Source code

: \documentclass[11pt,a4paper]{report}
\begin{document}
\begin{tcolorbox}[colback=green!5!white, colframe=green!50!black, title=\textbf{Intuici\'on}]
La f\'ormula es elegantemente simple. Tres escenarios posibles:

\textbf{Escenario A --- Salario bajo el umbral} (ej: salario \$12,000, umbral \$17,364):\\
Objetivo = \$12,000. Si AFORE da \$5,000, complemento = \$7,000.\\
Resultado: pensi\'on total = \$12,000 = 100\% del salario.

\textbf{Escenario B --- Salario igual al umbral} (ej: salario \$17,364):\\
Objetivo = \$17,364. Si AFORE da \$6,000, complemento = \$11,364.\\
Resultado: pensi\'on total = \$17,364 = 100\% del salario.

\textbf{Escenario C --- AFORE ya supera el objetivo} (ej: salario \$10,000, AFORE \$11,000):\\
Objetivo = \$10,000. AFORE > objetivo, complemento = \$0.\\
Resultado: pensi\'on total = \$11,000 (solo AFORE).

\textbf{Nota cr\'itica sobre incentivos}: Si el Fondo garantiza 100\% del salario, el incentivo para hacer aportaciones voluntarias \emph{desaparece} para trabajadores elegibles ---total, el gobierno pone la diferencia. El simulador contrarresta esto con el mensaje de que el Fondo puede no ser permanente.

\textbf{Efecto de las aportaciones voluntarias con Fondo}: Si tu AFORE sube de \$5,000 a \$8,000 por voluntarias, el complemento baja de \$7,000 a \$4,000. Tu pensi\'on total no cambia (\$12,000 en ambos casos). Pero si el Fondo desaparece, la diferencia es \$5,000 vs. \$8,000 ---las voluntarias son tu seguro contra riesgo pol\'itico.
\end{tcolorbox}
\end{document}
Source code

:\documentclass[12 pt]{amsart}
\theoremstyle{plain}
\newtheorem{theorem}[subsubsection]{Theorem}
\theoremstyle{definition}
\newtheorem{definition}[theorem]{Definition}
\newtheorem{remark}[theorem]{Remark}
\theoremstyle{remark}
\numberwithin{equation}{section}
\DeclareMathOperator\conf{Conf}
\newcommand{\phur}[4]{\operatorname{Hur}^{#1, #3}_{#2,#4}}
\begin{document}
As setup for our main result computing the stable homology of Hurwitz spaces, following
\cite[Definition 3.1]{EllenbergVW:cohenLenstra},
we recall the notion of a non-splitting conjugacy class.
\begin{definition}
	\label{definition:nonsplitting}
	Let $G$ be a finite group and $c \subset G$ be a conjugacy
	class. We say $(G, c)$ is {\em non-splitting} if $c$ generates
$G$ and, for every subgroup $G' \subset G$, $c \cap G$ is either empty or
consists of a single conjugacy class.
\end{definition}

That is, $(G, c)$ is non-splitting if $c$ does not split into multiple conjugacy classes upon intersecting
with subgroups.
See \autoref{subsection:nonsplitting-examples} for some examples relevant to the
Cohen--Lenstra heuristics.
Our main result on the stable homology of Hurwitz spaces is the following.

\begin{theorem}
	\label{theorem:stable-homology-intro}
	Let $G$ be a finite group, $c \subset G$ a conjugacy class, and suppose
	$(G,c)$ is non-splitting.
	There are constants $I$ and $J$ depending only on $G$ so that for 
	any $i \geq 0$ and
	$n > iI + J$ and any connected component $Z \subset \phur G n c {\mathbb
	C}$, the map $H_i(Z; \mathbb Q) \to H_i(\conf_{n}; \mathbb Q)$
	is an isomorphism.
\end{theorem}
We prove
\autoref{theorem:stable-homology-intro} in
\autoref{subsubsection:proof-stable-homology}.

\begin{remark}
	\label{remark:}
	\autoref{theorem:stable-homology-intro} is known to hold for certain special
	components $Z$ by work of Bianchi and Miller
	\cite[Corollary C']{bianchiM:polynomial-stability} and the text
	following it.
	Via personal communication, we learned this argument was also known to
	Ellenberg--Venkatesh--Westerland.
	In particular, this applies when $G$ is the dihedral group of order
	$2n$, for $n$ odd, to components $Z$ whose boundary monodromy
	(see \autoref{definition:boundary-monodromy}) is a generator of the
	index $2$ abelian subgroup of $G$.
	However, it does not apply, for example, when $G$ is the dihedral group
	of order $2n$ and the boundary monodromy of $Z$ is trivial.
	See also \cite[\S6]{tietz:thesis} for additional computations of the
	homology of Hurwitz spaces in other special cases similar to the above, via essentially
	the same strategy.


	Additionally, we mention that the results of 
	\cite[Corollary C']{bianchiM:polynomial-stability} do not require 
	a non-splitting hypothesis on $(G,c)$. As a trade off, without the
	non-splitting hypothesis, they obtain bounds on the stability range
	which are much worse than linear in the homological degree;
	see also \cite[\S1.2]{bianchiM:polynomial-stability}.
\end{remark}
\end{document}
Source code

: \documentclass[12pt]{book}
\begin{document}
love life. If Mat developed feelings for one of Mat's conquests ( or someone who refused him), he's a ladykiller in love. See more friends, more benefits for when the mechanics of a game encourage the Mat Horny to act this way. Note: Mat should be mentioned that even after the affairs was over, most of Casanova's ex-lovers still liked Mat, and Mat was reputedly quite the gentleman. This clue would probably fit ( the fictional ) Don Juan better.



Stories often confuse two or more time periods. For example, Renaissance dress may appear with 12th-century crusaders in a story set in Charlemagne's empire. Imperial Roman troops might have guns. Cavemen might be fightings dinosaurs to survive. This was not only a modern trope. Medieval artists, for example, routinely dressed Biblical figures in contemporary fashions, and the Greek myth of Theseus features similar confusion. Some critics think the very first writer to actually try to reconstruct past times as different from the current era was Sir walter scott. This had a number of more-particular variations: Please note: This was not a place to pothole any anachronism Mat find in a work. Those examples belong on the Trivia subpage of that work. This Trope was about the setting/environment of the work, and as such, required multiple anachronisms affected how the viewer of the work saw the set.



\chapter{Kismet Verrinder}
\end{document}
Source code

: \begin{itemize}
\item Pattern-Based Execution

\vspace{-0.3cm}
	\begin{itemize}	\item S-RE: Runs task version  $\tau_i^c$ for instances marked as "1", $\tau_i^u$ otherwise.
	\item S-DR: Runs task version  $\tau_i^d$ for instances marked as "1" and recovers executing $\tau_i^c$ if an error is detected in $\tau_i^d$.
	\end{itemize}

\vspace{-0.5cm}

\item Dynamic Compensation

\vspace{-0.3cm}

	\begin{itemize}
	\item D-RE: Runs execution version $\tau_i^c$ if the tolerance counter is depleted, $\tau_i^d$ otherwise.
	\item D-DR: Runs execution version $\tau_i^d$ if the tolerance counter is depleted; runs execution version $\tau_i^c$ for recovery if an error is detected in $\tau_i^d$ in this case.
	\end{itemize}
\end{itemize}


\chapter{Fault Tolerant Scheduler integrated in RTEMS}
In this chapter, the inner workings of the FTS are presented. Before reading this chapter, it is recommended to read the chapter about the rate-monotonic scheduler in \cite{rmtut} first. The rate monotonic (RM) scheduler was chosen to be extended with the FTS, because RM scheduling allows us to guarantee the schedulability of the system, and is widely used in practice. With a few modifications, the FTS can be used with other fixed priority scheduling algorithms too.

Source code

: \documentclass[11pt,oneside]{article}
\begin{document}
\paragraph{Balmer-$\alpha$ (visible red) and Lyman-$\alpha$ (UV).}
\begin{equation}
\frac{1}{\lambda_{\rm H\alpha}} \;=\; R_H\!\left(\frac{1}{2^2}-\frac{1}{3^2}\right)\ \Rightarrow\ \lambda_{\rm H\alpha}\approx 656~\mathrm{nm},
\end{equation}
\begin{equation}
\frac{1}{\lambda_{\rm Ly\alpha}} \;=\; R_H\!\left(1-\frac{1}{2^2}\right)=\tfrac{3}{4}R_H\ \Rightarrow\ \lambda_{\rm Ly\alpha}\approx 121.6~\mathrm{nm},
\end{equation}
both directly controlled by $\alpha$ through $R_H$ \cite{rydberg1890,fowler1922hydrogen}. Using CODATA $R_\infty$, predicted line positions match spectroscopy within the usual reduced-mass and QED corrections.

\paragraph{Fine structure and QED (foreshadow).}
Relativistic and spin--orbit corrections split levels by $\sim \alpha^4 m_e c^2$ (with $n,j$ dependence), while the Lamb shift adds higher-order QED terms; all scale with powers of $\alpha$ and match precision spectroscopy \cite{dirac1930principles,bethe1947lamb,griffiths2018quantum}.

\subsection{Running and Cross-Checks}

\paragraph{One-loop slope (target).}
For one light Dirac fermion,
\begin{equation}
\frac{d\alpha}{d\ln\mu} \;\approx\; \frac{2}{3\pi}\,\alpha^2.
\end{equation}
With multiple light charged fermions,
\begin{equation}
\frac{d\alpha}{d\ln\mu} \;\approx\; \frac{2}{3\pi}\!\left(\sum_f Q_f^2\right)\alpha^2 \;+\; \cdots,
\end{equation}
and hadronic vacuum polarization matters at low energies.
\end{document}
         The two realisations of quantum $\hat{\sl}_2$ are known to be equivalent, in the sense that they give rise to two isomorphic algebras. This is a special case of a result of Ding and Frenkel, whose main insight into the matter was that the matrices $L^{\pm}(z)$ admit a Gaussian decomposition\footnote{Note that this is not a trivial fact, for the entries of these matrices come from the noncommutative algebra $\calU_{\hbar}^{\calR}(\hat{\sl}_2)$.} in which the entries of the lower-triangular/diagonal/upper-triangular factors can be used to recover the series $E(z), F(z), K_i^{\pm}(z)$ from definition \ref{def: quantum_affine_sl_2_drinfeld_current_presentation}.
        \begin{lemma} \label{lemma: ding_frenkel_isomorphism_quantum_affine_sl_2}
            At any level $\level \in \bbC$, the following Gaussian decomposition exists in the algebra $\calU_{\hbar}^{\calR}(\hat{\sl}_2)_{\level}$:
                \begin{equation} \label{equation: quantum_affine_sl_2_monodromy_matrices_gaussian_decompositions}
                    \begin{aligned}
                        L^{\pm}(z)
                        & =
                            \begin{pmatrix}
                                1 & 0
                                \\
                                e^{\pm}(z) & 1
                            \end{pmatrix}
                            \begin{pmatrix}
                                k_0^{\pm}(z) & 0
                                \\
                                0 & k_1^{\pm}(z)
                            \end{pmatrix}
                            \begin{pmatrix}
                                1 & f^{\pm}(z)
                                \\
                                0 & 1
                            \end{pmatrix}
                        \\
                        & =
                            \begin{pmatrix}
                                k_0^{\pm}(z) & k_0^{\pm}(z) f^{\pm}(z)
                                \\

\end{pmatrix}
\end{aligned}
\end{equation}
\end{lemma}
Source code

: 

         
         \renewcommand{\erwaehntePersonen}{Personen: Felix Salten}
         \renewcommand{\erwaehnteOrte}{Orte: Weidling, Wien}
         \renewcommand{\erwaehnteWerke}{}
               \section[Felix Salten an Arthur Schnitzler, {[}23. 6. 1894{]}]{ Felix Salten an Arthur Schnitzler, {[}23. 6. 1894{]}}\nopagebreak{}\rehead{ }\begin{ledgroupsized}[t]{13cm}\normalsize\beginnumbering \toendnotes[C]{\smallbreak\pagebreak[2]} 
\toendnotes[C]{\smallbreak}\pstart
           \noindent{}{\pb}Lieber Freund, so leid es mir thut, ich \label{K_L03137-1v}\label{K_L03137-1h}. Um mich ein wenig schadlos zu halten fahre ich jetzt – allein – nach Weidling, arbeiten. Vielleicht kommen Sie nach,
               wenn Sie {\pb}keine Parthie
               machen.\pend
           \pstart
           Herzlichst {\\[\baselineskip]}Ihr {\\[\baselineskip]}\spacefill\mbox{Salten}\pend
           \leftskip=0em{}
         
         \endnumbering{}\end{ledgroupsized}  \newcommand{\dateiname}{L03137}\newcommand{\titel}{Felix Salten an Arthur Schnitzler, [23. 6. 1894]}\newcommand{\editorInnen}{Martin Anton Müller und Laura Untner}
※
Aim of the exercise - Copy each line of the records above that carries the word "Salten".

Exercise response -
         \renewcommand{\erwaehntePersonen}{Personen: Felix Salten}
               \section[Felix Salten an Arthur Schnitzler, {[}23. 6. 1894{]}]{ Felix Salten an Arthur Schnitzler, {[}23. 6. 1894{]}}\nopagebreak{}\rehead{ }\begin{ledgroupsized}[t]{13cm}\normalsize\beginnumbering \toendnotes[C]{\smallbreak\pagebreak[2]} 
           Herzlichst {\\[\baselineskip]}Ihr {\\[\baselineskip]}\spacefill\mbox{Salten}\pend
         \endnumbering{}\end{ledgroupsized}  \newcommand{\dateiname}{L03137}\newcommand{\titel}{Felix Salten an Arthur Schnitzler, [23. 6. 1894]}\newcommand{\editorInnen}{Martin Anton Müller und Laura Untner}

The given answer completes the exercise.